Closed chrisdane closed 3 years ago
Hi Chris,
The visibility of the cloak depends on the input image. Typically, cloaks are must more visible on large, high-quality images (such as the ones you're trying to cloak). There is an inherent tradeoff between cloak visibility and protection quality.
Thanks for the answer.
Could you give a hint which pixel sizes/image formats work best for fawkes to obtain a result similar to your examples (i.e. being indistinguishable by eye)?
Thanks! Chris
Hi, just wanted to tell, that I had tried the same setup. And the results are frustratingly poor.

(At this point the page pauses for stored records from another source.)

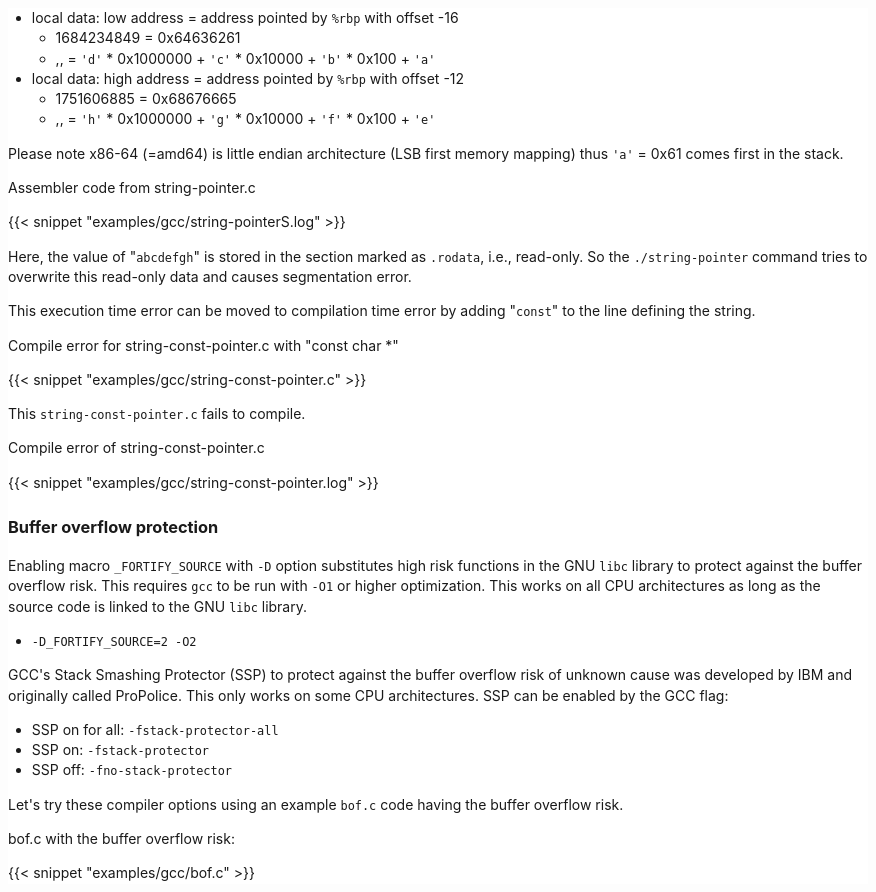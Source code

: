 * local data: low address = address pointed by `%rbp` with offset -16
    * 1684234849 = 0x64636261
    * ,, = `'d'` * 0x1000000 + `'c'` * 0x10000 + `'b'` * 0x100 + `'a'`
* local data: high address = address pointed by `%rbp` with offset -12
    * 1751606885 = 0x68676665
    * ,, = `'h'` * 0x1000000 + `'g'` * 0x10000 + `'f'` * 0x100 + `'e'`

Please note x86-64 (=amd64) is little endian architecture (LSB first memory mapping) thus `'a'` = 0x61 comes first in the stack.

Assembler code from string-pointer.c


{{< snippet "examples/gcc/string-pointerS.log" >}}


Here, the value of "`abcdefgh`" is stored in the section marked as `.rodata`,
i.e., read-only.  So the `./string-pointer` command tries to overwrite this
read-only data and causes segmentation error.

This execution time error can be moved to compilation time error by adding
"`const`" to the line defining the string.

Compile error for string-const-pointer.c with "const char *"


{{< snippet "examples/gcc/string-const-pointer.c" >}}


This `string-const-pointer.c` fails to compile.

Compile error of string-const-pointer.c

{{< snippet "examples/gcc/string-const-pointer.log" >}}


### Buffer overflow protection

Enabling macro `_FORTIFY_SOURCE` with `-D` option substitutes high risk
functions in the GNU `libc` library to protect against the buffer overflow
risk.  This requires `gcc` to be run with `-O1` or higher optimization.  This
works on all CPU architectures as long as the source code is linked to the GNU
`libc` library.

* `-D_FORTIFY_SOURCE=2 -O2`

GCC's Stack Smashing Protector (SSP) to protect against the buffer overflow
risk of unknown cause was developed by IBM and originally called ProPolice.
This only works on some CPU architectures.  SSP can be enabled by the GCC flag:

* SSP on for all: `-fstack-protector-all`
* SSP on: `-fstack-protector`
* SSP off: `-fno-stack-protector`

Let's try these compiler options using an example `bof.c` code having the buffer overflow risk.

bof.c with the buffer overflow risk:


{{< snippet "examples/gcc/bof.c" >}}


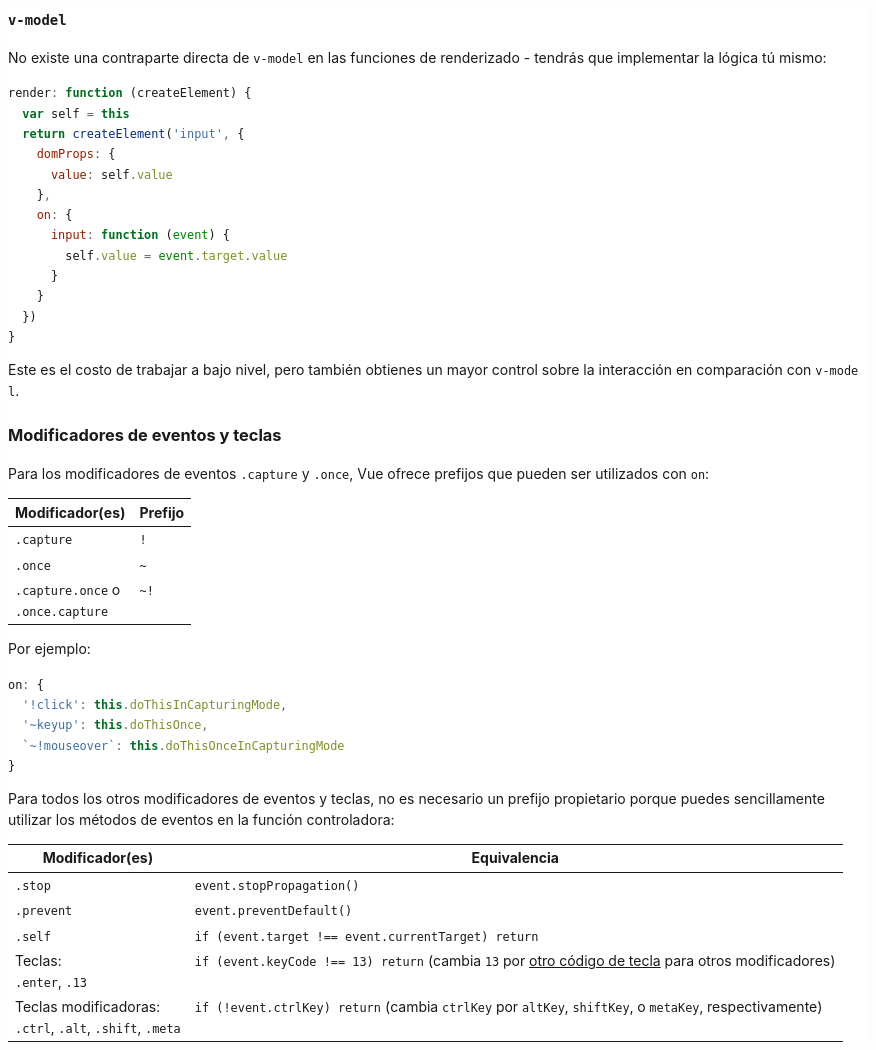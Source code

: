 ### `v-model`

No existe una contraparte directa de `v-model` en las funciones de renderizado - tendrás que implementar la lógica tú mismo:

``` js
render: function (createElement) {
  var self = this
  return createElement('input', {
    domProps: {
      value: self.value
    },
    on: {
      input: function (event) {
        self.value = event.target.value
      }
    }
  })
}
```

Este es el costo de trabajar a bajo nivel, pero también obtienes un mayor control sobre la interacción en comparación con `v-model`.

### Modificadores de eventos y teclas

Para los modificadores de eventos `.capture` y `.once`, Vue ofrece prefijos que pueden ser utilizados con `on`:

| Modificador(es) | Prefijo |
| ------ | ------ |
| `.capture` | `!` |
| `.once` | `~` |
| `.capture.once` o<br>`.once.capture` | `~!` |

Por ejemplo:

```javascript
on: {
  '!click': this.doThisInCapturingMode,
  '~keyup': this.doThisOnce,
  `~!mouseover`: this.doThisOnceInCapturingMode
}
```

Para todos los otros modificadores de eventos y teclas, no es necesario un prefijo propietario porque puedes sencillamente utilizar los métodos de eventos en la función controladora:

| Modificador(es) | Equivalencia |
| ------ | ------ |
| `.stop` | `event.stopPropagation()` |
| `.prevent` | `event.preventDefault()` |
| `.self` | `if (event.target !== event.currentTarget) return` |
| Teclas:<br>`.enter`, `.13` | `if (event.keyCode !== 13) return` (cambia `13` por [otro código de tecla](http://keycode.info/) para otros modificadores) |
| Teclas modificadoras:<br>`.ctrl`, `.alt`, `.shift`, `.meta` | `if (!event.ctrlKey) return` (cambia `ctrlKey` por `altKey`, `shiftKey`, o `metaKey`, respectivamente) |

I am using this binary: https://aur.archlinux.org/packages/fawkes-bin/.
But I also tried it (with exact the same source picture) then on windows. The results were really usable.
I can't tell what is wrong with the "fawkes-bin" using the AUR, but it is not working properly.
Hi
I used fawkes to cloak 2 jpg images of 1200 x 1600 and 4608 x 3456 pixels (width x height), taken from different cams.
The small cloaked image looks very different compared to the input image, even with
-d low
. These differences are somewhat smaller in the large image case (also-d low
), but I also can see the differences by eye in this case.Hence, I cannot reproduce your examples at all with my own pictures.